» **The task**
Could you please return each line of the data that has the word "years"?
# # # # #
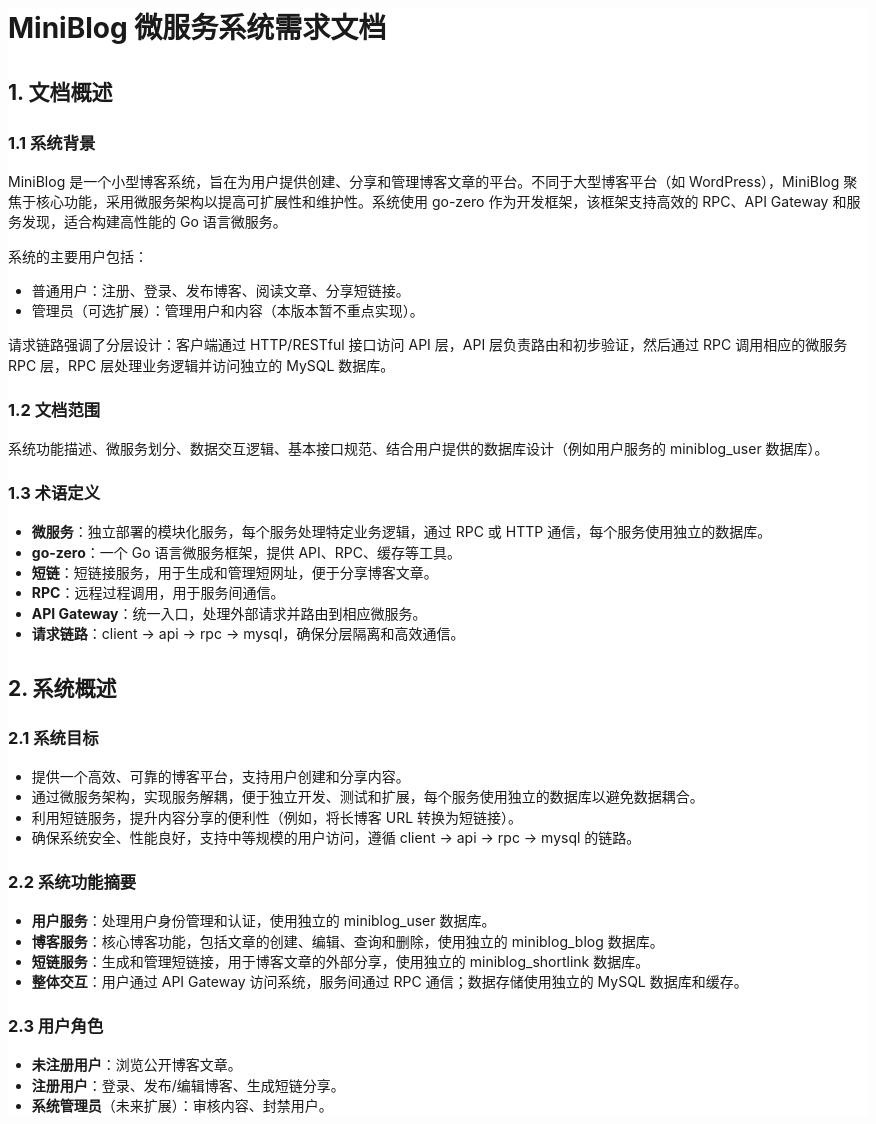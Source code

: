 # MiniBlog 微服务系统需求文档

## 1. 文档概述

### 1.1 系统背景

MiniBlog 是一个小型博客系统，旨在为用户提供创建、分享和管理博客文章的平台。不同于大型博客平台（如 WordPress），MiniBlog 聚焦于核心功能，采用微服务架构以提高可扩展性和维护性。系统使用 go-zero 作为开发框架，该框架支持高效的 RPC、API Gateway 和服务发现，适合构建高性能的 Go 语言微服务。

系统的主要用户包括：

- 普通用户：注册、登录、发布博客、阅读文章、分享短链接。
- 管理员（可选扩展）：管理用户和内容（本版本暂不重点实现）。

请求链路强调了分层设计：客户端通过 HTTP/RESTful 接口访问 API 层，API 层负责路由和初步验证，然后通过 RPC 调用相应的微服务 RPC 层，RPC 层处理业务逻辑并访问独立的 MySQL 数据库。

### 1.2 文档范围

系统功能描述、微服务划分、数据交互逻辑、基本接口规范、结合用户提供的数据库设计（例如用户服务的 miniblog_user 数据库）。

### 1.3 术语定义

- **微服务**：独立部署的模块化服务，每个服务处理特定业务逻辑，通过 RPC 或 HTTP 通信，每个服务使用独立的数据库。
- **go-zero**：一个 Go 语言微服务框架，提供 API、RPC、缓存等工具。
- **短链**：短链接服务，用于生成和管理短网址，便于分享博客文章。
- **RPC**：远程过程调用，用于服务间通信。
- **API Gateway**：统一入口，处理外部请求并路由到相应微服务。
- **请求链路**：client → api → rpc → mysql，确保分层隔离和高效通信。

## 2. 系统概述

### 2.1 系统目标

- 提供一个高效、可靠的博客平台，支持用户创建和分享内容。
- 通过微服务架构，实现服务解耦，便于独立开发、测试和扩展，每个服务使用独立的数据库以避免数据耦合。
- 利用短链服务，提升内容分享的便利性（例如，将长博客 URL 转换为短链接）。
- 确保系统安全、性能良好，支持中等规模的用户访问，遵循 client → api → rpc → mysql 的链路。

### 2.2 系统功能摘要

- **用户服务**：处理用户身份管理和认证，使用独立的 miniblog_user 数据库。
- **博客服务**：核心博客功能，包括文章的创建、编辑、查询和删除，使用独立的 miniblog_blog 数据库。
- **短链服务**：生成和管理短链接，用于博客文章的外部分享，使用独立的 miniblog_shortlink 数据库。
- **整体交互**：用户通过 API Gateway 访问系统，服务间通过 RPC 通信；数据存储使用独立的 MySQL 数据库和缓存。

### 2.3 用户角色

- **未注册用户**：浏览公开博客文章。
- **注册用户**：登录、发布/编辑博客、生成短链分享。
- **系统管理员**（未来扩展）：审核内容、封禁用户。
# # # # #
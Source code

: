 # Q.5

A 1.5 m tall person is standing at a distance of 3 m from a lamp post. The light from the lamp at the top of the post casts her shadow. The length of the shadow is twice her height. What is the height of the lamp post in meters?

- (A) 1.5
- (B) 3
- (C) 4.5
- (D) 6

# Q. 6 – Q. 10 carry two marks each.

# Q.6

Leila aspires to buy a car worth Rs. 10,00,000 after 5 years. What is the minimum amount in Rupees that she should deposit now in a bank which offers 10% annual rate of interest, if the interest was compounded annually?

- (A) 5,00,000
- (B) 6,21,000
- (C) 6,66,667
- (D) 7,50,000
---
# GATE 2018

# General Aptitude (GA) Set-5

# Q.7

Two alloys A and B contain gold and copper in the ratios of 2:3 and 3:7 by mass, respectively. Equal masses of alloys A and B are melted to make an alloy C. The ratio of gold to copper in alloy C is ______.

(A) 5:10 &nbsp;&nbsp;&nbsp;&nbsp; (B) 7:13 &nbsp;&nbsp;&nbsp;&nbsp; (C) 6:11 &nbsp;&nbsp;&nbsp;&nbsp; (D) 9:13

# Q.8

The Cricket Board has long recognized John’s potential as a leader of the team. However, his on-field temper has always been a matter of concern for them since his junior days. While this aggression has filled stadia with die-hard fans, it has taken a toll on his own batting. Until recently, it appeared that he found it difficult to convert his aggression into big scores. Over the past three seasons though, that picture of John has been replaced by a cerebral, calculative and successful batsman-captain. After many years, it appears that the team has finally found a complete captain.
# # # # #
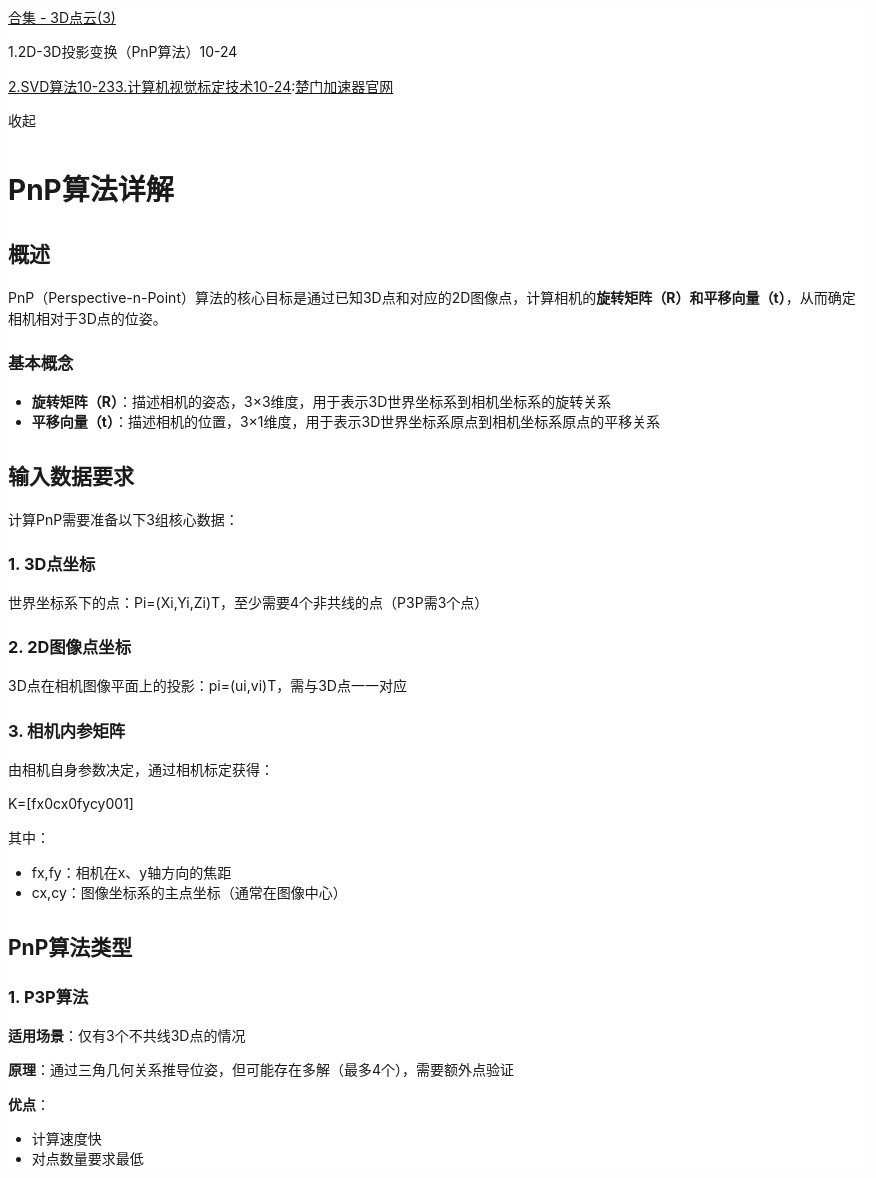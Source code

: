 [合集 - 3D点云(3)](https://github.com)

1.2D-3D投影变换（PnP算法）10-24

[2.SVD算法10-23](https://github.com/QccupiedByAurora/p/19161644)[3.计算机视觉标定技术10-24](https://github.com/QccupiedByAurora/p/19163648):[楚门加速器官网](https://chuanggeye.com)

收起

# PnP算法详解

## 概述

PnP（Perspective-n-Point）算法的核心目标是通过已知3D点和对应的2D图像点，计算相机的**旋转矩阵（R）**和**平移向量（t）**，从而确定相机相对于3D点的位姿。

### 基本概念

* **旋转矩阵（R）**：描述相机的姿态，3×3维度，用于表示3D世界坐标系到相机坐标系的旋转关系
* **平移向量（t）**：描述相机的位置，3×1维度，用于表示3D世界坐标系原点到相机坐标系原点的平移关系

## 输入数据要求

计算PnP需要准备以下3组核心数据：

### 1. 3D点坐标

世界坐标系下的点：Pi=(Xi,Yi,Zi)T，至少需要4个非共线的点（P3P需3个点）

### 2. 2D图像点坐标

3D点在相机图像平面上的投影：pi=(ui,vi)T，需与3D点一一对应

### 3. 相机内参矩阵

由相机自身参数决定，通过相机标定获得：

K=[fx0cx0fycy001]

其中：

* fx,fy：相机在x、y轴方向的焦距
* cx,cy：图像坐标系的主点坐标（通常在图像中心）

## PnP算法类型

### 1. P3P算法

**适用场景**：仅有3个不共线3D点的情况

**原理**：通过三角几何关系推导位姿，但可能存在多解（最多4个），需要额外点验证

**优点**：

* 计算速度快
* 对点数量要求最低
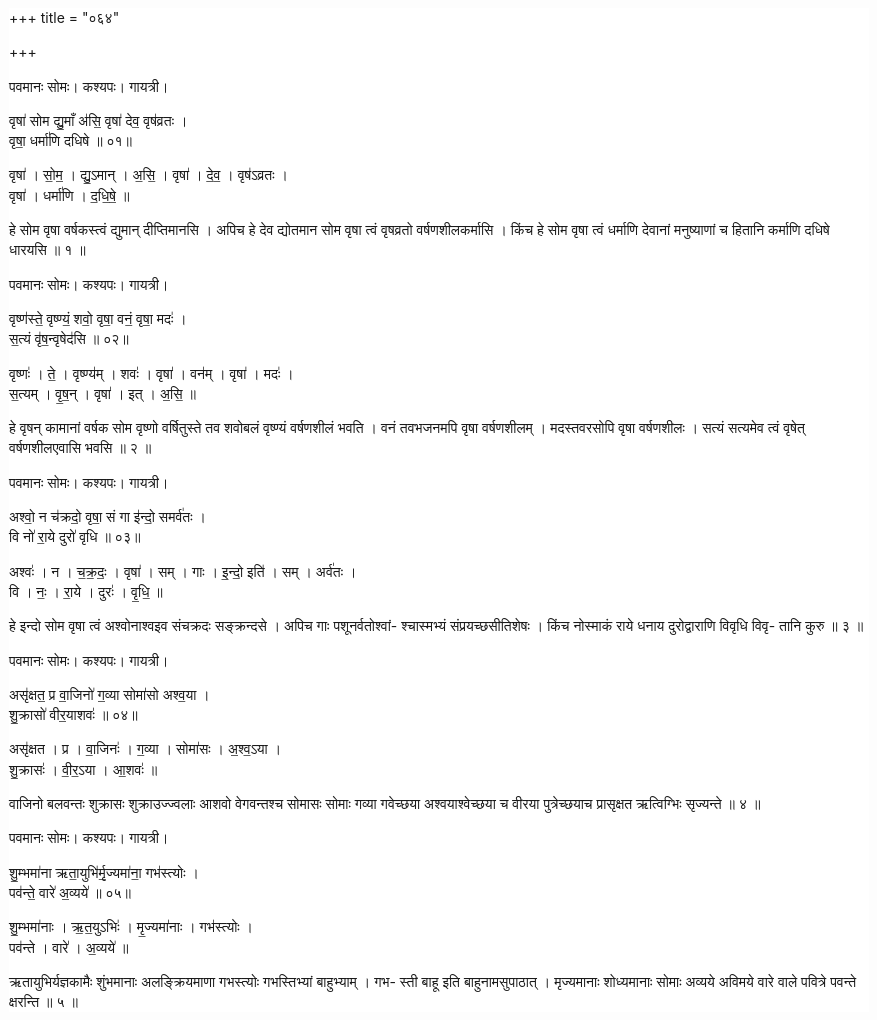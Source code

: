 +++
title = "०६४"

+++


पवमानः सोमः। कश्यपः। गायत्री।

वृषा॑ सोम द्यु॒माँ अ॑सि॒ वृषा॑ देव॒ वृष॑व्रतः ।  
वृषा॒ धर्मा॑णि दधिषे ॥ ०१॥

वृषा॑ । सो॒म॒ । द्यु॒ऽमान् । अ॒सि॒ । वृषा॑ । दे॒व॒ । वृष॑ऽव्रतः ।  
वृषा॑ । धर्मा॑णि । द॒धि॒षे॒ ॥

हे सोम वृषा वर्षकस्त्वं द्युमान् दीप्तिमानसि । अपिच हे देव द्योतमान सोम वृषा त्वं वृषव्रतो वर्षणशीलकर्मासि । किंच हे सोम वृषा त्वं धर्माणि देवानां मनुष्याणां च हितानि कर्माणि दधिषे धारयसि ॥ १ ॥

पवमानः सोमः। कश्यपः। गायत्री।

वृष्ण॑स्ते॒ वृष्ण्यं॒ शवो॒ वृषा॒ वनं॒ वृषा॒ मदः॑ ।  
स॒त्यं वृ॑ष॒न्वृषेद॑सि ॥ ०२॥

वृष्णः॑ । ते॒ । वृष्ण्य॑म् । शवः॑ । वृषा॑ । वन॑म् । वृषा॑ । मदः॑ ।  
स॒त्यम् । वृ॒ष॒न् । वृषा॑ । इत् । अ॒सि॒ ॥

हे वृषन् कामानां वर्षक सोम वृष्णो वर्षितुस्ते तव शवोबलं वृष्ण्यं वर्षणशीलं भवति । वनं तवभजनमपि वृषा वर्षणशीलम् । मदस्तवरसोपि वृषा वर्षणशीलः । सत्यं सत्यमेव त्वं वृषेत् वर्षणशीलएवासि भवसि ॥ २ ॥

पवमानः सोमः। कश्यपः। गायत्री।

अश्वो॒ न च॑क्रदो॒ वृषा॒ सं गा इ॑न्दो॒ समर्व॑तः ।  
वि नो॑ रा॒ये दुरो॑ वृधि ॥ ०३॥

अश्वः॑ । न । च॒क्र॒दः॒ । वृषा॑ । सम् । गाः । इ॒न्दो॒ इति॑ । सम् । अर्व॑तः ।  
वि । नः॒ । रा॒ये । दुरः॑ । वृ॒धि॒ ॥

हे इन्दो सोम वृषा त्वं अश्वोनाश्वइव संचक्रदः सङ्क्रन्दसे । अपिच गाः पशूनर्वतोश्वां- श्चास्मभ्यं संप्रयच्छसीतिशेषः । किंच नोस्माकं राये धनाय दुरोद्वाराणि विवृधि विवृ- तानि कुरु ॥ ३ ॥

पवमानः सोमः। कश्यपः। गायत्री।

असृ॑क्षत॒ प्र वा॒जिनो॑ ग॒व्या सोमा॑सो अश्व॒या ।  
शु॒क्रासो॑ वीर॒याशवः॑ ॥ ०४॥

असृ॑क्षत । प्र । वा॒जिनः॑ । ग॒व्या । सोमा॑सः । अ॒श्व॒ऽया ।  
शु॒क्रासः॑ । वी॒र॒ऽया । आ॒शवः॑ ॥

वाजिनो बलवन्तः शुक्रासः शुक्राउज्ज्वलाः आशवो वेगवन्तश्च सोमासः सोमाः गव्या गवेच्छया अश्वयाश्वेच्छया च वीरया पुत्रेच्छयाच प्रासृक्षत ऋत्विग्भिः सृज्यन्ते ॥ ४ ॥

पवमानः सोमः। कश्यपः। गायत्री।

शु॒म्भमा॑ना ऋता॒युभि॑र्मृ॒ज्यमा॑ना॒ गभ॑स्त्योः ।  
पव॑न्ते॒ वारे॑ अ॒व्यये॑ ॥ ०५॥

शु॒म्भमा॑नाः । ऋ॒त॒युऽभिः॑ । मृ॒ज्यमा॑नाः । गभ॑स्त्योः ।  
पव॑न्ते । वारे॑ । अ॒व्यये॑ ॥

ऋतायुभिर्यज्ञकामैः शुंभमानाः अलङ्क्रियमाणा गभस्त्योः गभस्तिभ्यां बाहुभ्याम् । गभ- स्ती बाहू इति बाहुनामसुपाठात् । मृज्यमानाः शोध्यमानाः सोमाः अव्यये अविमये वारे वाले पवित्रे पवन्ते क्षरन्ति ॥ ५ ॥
# # # # #
» **Reply to the task**
Leila aspires to buy a car worth Rs. 10,00,000 after 5 years. What is the minimum amount in Rupees that she should deposit now in a bank which offers 10% annual rate of interest, if the interest was compounded annually?
The Cricket Board has long recognized John’s potential as a leader of the team. However, his on-field temper has always been a matter of concern for them since his junior days. While this aggression has filled stadia with die-hard fans, it has taken a toll on his own batting. Until recently, it appeared that he found it difficult to convert his aggression into big scores. Over the past three seasons though, that picture of John has been replaced by a cerebral, calculative and successful batsman-captain. After many years, it appears that the team has finally found a complete captain.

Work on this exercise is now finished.